When Ann answers What can dance do? she cites what Atelier de Paris does: helping the widest variety and largest number of people who want it to access it, to learn it and to do it: outreach, education, dance performance, which correlate pretty much to this year’s festival theme of diversity, inclusion and the natural world: in short, access and public interest.
Broadly, access helps people optimize personal interest – Anne cites the Atelier’s long-time involvement with deaf children as a specific effort at inclusion in dance, but also in diversity of those who can participate in it. Dance performance programming is the public face of optimized public participation. Among other things, dance performance shows both the range of individuals involved and the way the public values dance.

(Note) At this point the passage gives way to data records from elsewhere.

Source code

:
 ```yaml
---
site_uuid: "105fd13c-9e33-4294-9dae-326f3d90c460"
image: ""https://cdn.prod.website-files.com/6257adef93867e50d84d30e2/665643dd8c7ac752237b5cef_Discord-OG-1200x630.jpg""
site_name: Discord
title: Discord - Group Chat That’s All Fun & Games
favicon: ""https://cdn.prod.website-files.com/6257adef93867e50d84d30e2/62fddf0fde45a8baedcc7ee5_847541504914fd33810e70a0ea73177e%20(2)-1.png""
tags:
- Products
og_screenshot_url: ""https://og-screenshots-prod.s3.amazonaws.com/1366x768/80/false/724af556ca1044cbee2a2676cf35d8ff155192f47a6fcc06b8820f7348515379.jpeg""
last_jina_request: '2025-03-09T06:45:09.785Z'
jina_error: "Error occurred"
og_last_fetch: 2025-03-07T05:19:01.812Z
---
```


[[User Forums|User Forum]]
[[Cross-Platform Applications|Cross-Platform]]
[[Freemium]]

For many, for example, if dance performance is entertainment, both dance and dancing have therapeutic and educational value. Anne cites choreographer, dance performer and chiropractor Julie Nioche, whose Qui est outsider – around teen sexual violence – and Une Echappée – “Escape!” around building the imagination. Both pieces straddle therapy, education and performance.
Dance and dancing can be, like writing or sculpting, part of a toolkit for addressing concerns and expressing opinions. Anne cites Rosalind Crisp, a choreographer from Australia whose legendary Crocodiles interactive performance – focuses on improvisation. Joanne Leighton, who is a longtime associate of the Atelier, pursues her Les Veilleurs, “The Watchers”, participative performance project. Les Veilleurs calls attention to community solidarity. Anne also notes that the Atelier takes an interest in Leighton as an independent operator.
And, as we talk, I remember the “right to culture”:
Loi d'orientation du 29 juillet 1998 relative à la lutte contre les exclusions : Article 140 : L'égal accès de tous, tout au long de la vie, à la culture, à la pratique sportive, aux vacances et aux loisirs constitue un objectif national.
… “Equal access to culture for life” …
Culture has been part of education since Jules Ferry founded the current education system – that’s why the “for life”. Basically, this law defines culture, and dance with it, as a public good, essentially, like water, to which everyone has a right. Culture and water both are private goods in the United States. In other words, in France, the things of people, productions such as music, dance, art and gym are an integral part of education, not an (burdensome) “extra”, even when everybody whines about how expensive they are.
A restaurant or café has to give you a glass of water if you want it. In the same way, Anne Sauvage’s job is to ensure everybody who wants it gets access to dance performance. Atelier is part of a system deliberately put in place in the post-war period onward to make culture in general and dance in particular accessible to everyone.
Looked at this way, Anne and the institution she runs look a lot more like products of one of those less flashy but no less profound revolutions of ’68. Veteran choreographer-entrepreneur such as Josette Baïz (“Ulysse” – Josette Baïz and the gifts of today’s un-classic ballet) doesn’t just run an organization that teaches kids to dance, she embodies a whole new way of understanding children and their social role. Similarly, the “diversity, inclusion and living with the natural world” that Anne Sauvage calls the themes of June Events 2025, through public culture institutions such as the one she runs, echo 1968’s founding vision of a world where the right to culture goes without saying.